The Tax Court found that under the rules of statutory construction, it was required to narrowly interpret exclusions from income. Lacking definitions for “property” and “personal residence,” it analyzed whether the terms’ ordinary meanings could be used. However, after looking at the dictionary definition of the terms “property,” “principal,” and “residence,” the court determined that they had more than one possible ordinary meaning. Therefore, the court concluded that it must look at the legislative history of Sec. 121 to determine what the proper meaning of the terms was for purposes of the statute.
Looking at the legislative history for both Sec. 121 and its predecessor statutes, the Tax Court found:
The legislative history demonstrates that Congress intended the term “principal residence” to mean the primary dwelling or house that a taxpayer occupied as his principal residence. Nothing in the legislative history indicates that Congress intended section 121 to exclude gain on the sale of property that does not include a house or other structure used by the taxpayer as his principal place of abode. Although a principal residence may include land surrounding the dwelling, the legislative history supports a conclusion that Congress intended the section 121 exclusion to apply only if the dwelling the taxpayer sells was actually used as his principal residence for the period required by section 121(a).
The Tax Court further found that its conclusion was supported by its own precedent regarding the exclusion before the enactment of the current version of Sec. 121. Thus, it held that the Gateses were not entitled to exclude the gain from the Santa Barbara property from their income for 2000.
The Dissenting Opinion
A group of five judges dissented from the majority’s opinion. The dissent argued that under the rules of statutory construction, the exclusion in Sec. 121 should not be interpreted narrowly because Congress had liberalized the exclusion (when it enacted Sec. 121 in its current form) for public policy reasons. Consistent with this rule, the dissent maintained that the IRS’s application of the law was incorrect because it would produce inconsistent results in what were essentially equivalent situations.
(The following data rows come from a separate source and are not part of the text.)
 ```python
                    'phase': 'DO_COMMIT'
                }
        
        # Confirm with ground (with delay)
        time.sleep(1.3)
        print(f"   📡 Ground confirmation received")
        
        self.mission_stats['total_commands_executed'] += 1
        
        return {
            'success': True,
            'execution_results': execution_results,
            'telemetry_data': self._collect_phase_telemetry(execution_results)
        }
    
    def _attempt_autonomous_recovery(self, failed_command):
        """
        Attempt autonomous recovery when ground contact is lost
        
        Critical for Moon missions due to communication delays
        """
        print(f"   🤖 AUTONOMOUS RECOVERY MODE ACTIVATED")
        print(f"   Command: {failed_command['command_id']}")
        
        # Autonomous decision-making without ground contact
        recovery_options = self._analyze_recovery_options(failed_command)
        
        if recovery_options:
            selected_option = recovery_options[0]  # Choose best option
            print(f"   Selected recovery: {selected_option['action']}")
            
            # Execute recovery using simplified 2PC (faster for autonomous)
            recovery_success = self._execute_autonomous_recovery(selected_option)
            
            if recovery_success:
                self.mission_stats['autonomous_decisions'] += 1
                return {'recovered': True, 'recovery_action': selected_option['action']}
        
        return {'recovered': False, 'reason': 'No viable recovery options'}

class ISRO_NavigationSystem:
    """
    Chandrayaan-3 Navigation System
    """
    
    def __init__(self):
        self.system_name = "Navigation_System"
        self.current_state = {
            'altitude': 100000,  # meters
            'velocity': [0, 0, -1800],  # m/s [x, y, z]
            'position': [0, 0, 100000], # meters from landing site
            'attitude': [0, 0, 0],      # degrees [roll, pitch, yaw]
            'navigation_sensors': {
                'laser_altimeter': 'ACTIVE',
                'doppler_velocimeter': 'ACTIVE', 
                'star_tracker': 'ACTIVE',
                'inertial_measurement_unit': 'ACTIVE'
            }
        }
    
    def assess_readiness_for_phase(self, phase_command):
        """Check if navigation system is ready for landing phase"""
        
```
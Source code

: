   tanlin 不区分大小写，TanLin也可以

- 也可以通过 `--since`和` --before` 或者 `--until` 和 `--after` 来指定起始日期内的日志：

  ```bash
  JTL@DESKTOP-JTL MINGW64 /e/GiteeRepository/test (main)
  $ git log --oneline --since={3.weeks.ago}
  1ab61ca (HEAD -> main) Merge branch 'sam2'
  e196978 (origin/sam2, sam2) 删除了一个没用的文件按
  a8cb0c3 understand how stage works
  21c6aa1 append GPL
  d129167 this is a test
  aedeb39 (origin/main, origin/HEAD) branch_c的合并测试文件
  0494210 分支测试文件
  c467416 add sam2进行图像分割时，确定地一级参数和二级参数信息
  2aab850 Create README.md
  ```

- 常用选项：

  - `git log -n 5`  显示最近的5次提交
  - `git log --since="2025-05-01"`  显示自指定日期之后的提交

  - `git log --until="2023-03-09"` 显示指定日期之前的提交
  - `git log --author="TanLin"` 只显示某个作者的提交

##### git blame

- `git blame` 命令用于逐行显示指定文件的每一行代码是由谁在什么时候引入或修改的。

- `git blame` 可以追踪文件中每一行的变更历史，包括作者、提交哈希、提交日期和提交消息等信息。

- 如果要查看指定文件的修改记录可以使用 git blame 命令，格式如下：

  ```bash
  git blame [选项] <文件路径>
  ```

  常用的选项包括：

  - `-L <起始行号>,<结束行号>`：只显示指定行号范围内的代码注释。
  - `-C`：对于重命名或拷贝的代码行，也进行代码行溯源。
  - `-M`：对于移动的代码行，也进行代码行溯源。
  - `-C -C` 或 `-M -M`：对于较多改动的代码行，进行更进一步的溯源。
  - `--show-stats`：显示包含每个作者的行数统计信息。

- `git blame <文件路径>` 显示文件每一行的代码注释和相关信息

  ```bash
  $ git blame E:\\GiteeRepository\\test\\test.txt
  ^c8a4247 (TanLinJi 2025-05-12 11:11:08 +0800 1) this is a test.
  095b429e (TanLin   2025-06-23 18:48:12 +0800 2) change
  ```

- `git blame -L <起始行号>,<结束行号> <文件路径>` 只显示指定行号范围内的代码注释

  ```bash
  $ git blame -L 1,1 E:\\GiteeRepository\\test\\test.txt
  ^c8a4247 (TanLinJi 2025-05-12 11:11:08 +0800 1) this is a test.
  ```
As an example, the court described a scenario in which a taxpayer’s long-time home was destroyed in a natural disaster. If the taxpayer rebuilt the house and sold it 18 months later, she would not be entitled to the deduction. On the other hand, if the home was heavily damaged but rebuilt, the taxpayer would be entitled to the exclusion. According to the dissent, remodeling a home and demolishing and rebuilding a home are not recognizably different situations and should not be treated differently.
To avoid problems in these situations, the dissent contended that the correct approach to the problem would be to simply treat remodeling a home the same as demolishing and rebuilding a home for purposes of the exclusion. As an alternative, the dissent suggested treating the original house as being sold for zero dollars upon its demolition and applying Sec. 121 to a subsequent sale of the land (and new house).
In a concurring opinion, eight of the Tax Court judges, replying to the dissent, pointed out that the dissent based their argument not on the case before the court but on cases that might come before the court in the future. The concurring judges noted that Tax Court precedent requires the court to decide cases “in light of what was done, not what might have been done.” While in some situations involving the application of the exclusion to a totally rebuilt home it might be fair to give a taxpayer the benefit of the statute’s ambiguity, in others it might very well not be. It would therefore seem to be more prudent, as the concurring opinion suggests, to make this decision on a case-by-case basis.